*** Begin section ***
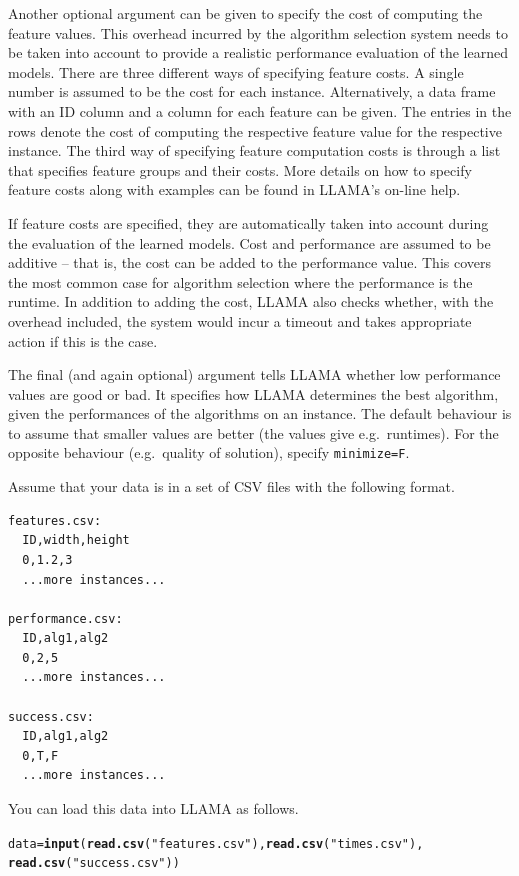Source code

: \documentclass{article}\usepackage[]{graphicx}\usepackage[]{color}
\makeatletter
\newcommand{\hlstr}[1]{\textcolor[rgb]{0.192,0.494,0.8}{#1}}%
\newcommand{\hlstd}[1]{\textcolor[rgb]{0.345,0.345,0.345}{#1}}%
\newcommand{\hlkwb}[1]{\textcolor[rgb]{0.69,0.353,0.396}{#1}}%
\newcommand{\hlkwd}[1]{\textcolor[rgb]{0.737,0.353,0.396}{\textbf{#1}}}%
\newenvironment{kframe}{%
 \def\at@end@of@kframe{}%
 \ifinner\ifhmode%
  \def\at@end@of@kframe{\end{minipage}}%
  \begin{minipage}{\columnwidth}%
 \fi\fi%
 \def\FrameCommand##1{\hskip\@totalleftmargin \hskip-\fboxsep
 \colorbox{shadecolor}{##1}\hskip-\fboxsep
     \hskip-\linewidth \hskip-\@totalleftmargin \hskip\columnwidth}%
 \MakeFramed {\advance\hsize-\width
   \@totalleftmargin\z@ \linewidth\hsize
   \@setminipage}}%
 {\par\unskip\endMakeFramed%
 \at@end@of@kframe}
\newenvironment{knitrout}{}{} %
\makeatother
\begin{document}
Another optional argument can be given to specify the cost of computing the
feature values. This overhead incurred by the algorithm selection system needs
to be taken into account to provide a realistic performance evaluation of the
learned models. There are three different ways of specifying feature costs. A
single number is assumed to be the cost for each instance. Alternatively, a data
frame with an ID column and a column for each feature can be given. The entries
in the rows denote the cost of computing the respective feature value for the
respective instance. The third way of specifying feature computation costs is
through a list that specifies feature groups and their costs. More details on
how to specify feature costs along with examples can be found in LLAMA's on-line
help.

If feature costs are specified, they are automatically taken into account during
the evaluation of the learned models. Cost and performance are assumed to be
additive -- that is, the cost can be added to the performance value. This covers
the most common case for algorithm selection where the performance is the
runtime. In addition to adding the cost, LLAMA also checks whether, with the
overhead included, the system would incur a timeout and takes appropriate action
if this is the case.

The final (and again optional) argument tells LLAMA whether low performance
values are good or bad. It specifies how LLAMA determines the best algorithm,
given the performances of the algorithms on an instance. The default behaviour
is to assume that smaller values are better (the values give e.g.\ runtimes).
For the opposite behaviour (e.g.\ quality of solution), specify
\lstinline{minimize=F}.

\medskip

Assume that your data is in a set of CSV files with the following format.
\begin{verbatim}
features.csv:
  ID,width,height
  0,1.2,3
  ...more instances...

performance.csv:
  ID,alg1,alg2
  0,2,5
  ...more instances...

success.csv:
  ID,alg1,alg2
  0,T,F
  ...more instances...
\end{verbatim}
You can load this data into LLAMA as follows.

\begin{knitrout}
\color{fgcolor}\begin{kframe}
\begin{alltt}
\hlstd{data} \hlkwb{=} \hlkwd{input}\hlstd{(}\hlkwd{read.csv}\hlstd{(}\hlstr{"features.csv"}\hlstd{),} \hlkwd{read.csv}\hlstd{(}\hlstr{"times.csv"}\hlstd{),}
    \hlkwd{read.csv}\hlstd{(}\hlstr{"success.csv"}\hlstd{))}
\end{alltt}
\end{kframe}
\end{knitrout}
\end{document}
*** End section ***
== Aim of the task ==
From the first line to the last, set down the records above exactly and skip the pictures.

== Solution to this task ==
Source code

: \documentclass{article}\usepackage[]{graphicx}\usepackage[]{color}
\makeatletter
\newcommand{\hlstr}[1]{\textcolor[rgb]{0.192,0.494,0.8}{#1}}%
\newcommand{\hlstd}[1]{\textcolor[rgb]{0.345,0.345,0.345}{#1}}%
\newcommand{\hlkwb}[1]{\textcolor[rgb]{0.69,0.353,0.396}{#1}}%
\newcommand{\hlkwd}[1]{\textcolor[rgb]{0.737,0.353,0.396}{\textbf{#1}}}%
\newenvironment{kframe}{%
 \def\at@end@of@kframe{}%
 \ifinner\ifhmode%
  \def\at@end@of@kframe{\end{minipage}}%
  \begin{minipage}{\columnwidth}%
 \fi\fi%
 \def\FrameCommand##1{\hskip\@totalleftmargin \hskip-\fboxsep
 \colorbox{shadecolor}{##1}\hskip-\fboxsep
     \hskip-\linewidth \hskip-\@totalleftmargin \hskip\columnwidth}%
 \MakeFramed {\advance\hsize-\width
   \@totalleftmargin\z@ \linewidth\hsize
   \@setminipage}}%
 {\par\unskip\endMakeFramed%
 \at@end@of@kframe}
\newenvironment{knitrout}{}{} %
\makeatother
\begin{document}
Another optional argument can be given to specify the cost of computing the
feature values. This overhead incurred by the algorithm selection system needs
to be taken into account to provide a realistic performance evaluation of the
learned models. There are three different ways of specifying feature costs. A
single number is assumed to be the cost for each instance. Alternatively, a data
frame with an ID column and a column for each feature can be given. The entries
in the rows denote the cost of computing the respective feature value for the
respective instance. The third way of specifying feature computation costs is
through a list that specifies feature groups and their costs. More details on
how to specify feature costs along with examples can be found in LLAMA's on-line
help.

If feature costs are specified, they are automatically taken into account during
the evaluation of the learned models. Cost and performance are assumed to be
additive -- that is, the cost can be added to the performance value. This covers
the most common case for algorithm selection where the performance is the
runtime. In addition to adding the cost, LLAMA also checks whether, with the
overhead included, the system would incur a timeout and takes appropriate action
if this is the case.

The final (and again optional) argument tells LLAMA whether low performance
values are good or bad. It specifies how LLAMA determines the best algorithm,
given the performances of the algorithms on an instance. The default behaviour
is to assume that smaller values are better (the values give e.g.\ runtimes).
For the opposite behaviour (e.g.\ quality of solution), specify
\lstinline{minimize=F}.

\medskip

Assume that your data is in a set of CSV files with the following format.
\begin{verbatim}
features.csv:
  ID,width,height
  0,1.2,3
  ...more instances...

performance.csv:
  ID,alg1,alg2
  0,2,5
  ...more instances...

success.csv:
  ID,alg1,alg2
  0,T,F
  ...more instances...
\end{verbatim}
You can load this data into LLAMA as follows.

\begin{knitrout}
\color{fgcolor}\begin{kframe}
\begin{alltt}
\hlstd{data} \hlkwb{=} \hlkwd{input}\hlstd{(}\hlkwd{read.csv}\hlstd{(}\hlstr{"features.csv"}\hlstd{),} \hlkwd{read.csv}\hlstd{(}\hlstr{"times.csv"}\hlstd{),}
    \hlkwd{read.csv}\hlstd{(}\hlstr{"success.csv"}\hlstd{))}
\end{alltt}
\end{kframe}
\end{knitrout}
\end{document}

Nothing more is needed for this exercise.